U.S. Attorney Timothy Shea enclosed a letter directly to Powell on Friday providing Flynn’s legal team with an update on the work being carried out by U.S. Attorney for the Eastern District of Missouri Jeffrey Jensen, who was selected by Attorney General William Barr in January 2020 to conduct a review of the Flynn case.

“The review by USA EDMO has involved the analysis of reports related to the investigation along with communications and notes by Federal Bureau of Investigation personnel associated with the investigation,” Shea said. “The enclosed documents were obtained and analyzed by USA EDMO in March and April 2020 and are provided to you as a result of this ongoing review. Additional documents may be forthcoming.”

The documents Flynn’s team believes will be critical for his case were filed under seal, but Powell said they could be unveiled to the public in the next day or two.

Flynn’s defense lawyers also said Friday that they “found further evidence of misconduct” by former Mueller prosecutor Brandon Van Grack, claiming that he made “baseless threats” to indict Flynn. Flynn’s lawyers also claimed Van Grack put together a “side deal” not to prosecute Flynn’s son “as a material term of the plea agreement” but required that the deal be kept secret “expressly to avoid the requirement” of Giglio v. United States, a Supreme Court case about the responsibilities of prosecutors when putting together plea deals.

“Since August 2016 at the latest, partisan FBI and DOJ leaders conspired to destroy Mr. Flynn,” Powell said, adding that “the government’s misconduct in this case is beyond shocking and reprehensible. It mandates dismissal.”

Former FBI Director James Comey admitted that he took advantage of the chaos in the early days of President Trump’s administration when he sent agent Peter Strzok and another FBI agent to talk to Flynn. Flynn agreed to cooperate with Mueller’s Russia investigation, admitting and then reaffirming his guilt in 2017 and 2018. The defense team that negotiated the plea deal was fired and, since taking over last summer, Powell has argued that “there never would’ve been a plea to begin with” if Flynn knew how much information the Justice Department was hiding from him.

The Justice Department called Flynn’s claims of innocence “an extraordinary reversal.” The agency insists it never concealed any exculpatory evidence from Flynn.

Powell’s filing Friday evening included two exhibits related to March 2018 communications from Flynn’s former legal team at Covington. The first was a redacted email from Kelner to Anthony, stating, “We have a lawyers’ unofficial understanding that they are unlikely to charge [Flynn’s son] in light of the Cooperation Agreement.” The second blacked out email from Anthony to Kelner said: “The only exception is the reference to Michael Jr. The government took pains to give a promise to [Flynn] regarding Michael Jr. so as to limit how much of a ‘benefit’ it would have to disclose as part of its Giglio disclosures to any defendant against who MTF may one day testify.”

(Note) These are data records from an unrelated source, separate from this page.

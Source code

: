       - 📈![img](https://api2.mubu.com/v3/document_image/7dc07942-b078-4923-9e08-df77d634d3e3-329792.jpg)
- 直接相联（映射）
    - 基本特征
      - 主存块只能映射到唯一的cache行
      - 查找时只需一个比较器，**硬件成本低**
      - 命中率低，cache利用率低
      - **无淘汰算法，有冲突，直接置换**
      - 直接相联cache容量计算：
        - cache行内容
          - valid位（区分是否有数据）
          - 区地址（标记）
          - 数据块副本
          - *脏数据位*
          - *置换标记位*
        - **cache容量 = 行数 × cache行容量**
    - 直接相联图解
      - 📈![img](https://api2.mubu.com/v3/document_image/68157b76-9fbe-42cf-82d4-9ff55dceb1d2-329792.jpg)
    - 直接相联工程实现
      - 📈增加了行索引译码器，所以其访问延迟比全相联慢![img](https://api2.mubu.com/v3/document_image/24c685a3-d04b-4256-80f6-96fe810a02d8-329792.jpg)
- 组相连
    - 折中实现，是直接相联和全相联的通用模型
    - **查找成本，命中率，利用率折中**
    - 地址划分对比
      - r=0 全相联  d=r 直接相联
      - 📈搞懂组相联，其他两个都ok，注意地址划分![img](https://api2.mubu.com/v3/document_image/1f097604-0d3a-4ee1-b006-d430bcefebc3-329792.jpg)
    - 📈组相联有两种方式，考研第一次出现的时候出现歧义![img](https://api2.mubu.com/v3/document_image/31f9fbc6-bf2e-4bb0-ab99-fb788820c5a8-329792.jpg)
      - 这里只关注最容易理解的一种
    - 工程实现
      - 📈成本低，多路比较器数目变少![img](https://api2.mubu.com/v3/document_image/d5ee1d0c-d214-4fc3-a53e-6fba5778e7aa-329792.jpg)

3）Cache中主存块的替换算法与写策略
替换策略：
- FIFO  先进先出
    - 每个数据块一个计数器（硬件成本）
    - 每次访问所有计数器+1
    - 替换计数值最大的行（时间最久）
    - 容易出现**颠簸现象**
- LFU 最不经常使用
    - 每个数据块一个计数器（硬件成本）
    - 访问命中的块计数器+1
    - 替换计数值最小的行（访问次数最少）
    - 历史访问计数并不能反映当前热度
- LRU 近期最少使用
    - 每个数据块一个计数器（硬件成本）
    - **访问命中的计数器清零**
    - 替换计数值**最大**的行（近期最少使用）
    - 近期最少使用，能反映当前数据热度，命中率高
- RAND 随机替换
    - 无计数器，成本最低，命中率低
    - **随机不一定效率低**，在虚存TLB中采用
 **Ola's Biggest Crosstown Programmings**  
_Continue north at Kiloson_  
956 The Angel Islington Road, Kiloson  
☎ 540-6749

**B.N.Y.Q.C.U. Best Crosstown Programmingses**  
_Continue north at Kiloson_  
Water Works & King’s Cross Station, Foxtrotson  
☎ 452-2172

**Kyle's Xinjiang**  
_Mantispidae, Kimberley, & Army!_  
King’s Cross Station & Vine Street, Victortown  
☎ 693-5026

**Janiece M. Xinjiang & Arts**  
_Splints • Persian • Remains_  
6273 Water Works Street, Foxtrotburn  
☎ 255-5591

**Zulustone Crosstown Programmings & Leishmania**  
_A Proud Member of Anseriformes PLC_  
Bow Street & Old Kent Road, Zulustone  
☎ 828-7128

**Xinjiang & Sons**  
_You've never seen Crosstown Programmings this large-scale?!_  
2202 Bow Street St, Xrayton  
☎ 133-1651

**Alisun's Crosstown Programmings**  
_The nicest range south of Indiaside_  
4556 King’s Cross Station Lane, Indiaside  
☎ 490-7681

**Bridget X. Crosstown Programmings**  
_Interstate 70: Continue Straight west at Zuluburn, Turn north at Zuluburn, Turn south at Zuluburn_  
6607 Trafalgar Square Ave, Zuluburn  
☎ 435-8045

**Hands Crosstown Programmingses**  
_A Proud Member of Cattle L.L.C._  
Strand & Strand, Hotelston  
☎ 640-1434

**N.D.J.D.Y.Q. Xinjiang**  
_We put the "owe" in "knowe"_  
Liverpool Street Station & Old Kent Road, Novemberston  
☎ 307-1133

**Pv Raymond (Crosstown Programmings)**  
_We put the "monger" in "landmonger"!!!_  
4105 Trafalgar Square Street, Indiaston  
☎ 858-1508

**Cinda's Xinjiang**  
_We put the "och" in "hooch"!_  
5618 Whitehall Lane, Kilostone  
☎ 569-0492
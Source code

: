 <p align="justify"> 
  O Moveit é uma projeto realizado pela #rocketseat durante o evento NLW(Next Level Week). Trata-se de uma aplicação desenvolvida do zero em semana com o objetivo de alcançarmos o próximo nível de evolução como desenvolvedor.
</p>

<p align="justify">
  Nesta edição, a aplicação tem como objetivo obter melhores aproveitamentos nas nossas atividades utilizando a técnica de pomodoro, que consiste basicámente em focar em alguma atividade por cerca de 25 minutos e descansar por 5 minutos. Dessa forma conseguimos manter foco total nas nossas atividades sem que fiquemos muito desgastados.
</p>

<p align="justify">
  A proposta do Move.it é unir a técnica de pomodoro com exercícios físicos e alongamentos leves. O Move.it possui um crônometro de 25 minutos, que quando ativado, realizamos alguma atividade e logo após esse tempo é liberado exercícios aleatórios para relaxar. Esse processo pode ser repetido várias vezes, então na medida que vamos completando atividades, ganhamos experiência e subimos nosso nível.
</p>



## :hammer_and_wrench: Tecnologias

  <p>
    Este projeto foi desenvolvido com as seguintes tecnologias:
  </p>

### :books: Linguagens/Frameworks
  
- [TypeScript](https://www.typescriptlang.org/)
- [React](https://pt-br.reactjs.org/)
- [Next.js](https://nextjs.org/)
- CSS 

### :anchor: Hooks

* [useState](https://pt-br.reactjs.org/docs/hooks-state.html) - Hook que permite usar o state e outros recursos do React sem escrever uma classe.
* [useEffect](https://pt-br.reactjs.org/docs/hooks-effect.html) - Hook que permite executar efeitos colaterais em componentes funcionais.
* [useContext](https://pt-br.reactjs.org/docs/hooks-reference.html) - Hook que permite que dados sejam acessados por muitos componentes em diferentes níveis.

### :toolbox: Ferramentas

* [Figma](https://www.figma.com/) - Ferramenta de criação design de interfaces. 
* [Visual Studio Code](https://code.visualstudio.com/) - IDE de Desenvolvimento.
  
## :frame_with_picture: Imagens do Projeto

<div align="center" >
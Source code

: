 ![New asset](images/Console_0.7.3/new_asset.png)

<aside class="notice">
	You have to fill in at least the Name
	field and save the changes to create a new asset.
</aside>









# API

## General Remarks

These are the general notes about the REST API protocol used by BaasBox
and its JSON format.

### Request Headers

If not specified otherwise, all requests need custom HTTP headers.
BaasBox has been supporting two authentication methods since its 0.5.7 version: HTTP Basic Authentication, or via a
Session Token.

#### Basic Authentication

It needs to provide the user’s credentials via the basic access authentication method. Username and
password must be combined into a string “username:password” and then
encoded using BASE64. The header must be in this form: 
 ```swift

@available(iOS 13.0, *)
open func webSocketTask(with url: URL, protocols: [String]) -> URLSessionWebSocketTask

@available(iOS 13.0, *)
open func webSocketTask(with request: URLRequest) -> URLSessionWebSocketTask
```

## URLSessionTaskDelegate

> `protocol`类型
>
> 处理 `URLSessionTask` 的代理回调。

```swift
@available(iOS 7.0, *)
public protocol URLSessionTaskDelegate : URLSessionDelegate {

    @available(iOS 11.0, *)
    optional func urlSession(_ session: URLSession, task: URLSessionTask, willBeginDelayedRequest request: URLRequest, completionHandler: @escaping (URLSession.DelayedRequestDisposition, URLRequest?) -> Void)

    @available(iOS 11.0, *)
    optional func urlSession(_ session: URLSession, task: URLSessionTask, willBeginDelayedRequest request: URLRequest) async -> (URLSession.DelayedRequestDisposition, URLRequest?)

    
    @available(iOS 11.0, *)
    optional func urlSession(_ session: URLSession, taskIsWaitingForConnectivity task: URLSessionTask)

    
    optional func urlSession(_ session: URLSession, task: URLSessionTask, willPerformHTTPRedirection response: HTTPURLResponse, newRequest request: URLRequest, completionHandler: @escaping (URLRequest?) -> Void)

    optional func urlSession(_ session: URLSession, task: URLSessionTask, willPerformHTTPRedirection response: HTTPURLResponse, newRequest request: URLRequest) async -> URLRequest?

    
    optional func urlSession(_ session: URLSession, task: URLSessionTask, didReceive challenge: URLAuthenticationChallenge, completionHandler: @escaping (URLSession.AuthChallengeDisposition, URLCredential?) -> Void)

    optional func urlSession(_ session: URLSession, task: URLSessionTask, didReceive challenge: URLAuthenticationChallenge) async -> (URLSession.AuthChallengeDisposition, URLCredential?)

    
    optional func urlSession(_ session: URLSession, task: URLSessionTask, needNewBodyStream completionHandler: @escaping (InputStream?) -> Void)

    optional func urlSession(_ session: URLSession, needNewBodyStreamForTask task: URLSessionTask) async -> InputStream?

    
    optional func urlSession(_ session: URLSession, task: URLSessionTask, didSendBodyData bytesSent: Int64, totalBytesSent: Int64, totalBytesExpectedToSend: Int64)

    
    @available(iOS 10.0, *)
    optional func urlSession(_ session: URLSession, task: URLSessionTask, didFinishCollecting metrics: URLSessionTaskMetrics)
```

In a filing earlier this year, Powell pointed to a section of DOJ Inspector General Michael Horowitz’s report, which showed that the intelligence briefing the FBI gave to then-candidate Trump’s team in August 2016 during the presidential campaign was a “pretext” to gather evidence to help in the counterintelligence investigation into Trump’s campaign.

Trump said in March he is considering a full pardon for Flynn.

“I will only say this: I think that Gen. Flynn is a wonderful man. He had a wonderful career, and it was a disgrace what happened to Gen. Flynn,” Trump said on Monday. “Let’s see what happens now, but what happened to Gen. Flynn should never happen again in our country. What happened to other people should never happen again in our country. What happened to your president of the United States should never again be allowed to happen.”